The majority of those affected are small investors like Porcar's family, not bankers or hedge funds.
Now, Spain's government is cracking down on the selling of financial products, but it won't guarantee that the nearly 1 million cash-strapped Spanish investors will get all their money back. On the other hand, the banks that sold them are the same ones that are benefiting from a €100 billion (about $130 billion) lifeline from the 17-nation eurozone.
The European Union recently announced that nationalized Spanish banks that need such funds from Brussels should convert preferred stock into more liquid common stock with a discount of around 40 percent, which would mean huge losses for thousands of savers.
Most Spaniards have traditionally stayed away from investing in stocks or mutual funds to build savings for the future. Instead, they have invested in real estate and relied on the advice of managers at "cajas," the equivalent of local savings and loans banks, which have virtually disappeared in the U.S.
Many Spaniards like Valls and Porcar have joined associations that are suing the banks.
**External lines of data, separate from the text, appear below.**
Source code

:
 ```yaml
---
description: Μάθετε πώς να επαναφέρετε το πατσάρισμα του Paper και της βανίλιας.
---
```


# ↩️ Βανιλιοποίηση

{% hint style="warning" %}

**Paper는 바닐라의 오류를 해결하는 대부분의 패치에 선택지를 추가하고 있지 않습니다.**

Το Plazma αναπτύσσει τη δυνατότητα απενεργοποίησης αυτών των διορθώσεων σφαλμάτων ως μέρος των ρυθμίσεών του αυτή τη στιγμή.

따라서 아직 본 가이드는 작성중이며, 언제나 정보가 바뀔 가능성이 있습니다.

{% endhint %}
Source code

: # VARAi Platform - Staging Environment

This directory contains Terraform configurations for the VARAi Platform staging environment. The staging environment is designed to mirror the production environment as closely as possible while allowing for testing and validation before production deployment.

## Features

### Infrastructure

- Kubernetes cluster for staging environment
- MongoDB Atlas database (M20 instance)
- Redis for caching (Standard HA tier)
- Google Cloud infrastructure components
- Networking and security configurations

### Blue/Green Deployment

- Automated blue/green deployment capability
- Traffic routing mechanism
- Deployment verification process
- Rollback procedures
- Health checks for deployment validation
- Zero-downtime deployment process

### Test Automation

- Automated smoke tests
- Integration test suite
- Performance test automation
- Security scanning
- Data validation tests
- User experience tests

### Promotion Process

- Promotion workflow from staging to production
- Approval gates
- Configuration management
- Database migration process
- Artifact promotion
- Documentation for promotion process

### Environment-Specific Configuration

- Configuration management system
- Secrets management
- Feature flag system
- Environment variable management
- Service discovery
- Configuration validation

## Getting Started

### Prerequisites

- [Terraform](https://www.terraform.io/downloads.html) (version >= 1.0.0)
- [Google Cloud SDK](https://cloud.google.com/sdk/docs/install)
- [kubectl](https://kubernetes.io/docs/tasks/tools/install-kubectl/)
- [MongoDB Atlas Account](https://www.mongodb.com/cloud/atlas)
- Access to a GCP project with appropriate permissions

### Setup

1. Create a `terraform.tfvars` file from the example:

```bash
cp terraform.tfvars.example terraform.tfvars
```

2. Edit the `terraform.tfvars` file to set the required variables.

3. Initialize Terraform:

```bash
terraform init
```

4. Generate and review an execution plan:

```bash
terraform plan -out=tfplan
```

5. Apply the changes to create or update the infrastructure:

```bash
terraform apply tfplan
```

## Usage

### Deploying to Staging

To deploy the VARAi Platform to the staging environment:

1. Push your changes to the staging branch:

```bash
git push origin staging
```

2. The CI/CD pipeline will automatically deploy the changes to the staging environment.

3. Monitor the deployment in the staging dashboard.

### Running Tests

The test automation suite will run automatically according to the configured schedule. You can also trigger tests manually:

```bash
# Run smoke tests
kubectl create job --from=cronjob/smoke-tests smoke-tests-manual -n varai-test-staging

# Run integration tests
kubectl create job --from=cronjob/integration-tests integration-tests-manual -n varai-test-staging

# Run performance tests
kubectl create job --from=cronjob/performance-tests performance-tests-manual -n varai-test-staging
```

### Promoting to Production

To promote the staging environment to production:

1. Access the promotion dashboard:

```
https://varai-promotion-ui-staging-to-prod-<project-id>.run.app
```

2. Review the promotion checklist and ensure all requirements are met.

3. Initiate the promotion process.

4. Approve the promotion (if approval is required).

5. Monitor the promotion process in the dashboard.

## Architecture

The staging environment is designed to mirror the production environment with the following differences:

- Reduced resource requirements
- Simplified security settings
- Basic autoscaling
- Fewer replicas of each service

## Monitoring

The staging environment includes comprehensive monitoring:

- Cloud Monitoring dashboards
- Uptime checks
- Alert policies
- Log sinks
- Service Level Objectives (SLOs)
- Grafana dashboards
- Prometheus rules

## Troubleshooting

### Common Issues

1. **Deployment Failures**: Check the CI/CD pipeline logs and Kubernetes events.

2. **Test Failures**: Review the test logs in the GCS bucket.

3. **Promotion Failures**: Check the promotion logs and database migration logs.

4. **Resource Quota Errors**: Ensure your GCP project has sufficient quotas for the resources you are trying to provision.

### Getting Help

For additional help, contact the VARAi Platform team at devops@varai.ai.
One of them is called Apacbank, which represents hundreds of Bankia clients who have had their money frozen. Apacbank says many investors signed legal documents thinking that there was no risk and believing the word of their local bank.
"The majority of them have subscribed to 'preferential shares' not thinking in a million years that it was a financial product with this risk attached," Apacbank spokesman Salvador Sastre said. "They are victims, and the banks knew that they were committing a massive scam."
Preferential shares are legal in Spain and other countries in the world. But Spain's banking system has been especially decimated — causing a complete collapse of the market in these shares.
Most people affected in Spain are over 60 and are small investors concentrated in towns throughout Spain where there are few banks and practically all belong to savings banks.
It's been a big blow to this formerly prosperous town just inland from the Mediterranean. La Vall D'Uixo was once famous in Spain for its Calzados Segarra factory, which exclusively produced boots and other footwear for the country's armed forces starting in the early 20th century. But the factory shut down in the early 1980s, leaving the town to subsist on small industry like agriculture — primarily orange plantations — and ceramics.
Empty, derelict warehouses from the factory are the first thing to greet visitors to the town. But even more depressing is hearing the stories of people like Porcar and Valls, who were banking on preferential shares as a financial cushion during hard times.
"I just want to recover my money," said Valls, who depends on a small pension plan. "I still can't understand how a scam like this can be permitted."
Porcar darkly hints at more drastic measures.
"I'm ready to go to jail," 41-year-old said. "Nobody messes with my mother's money."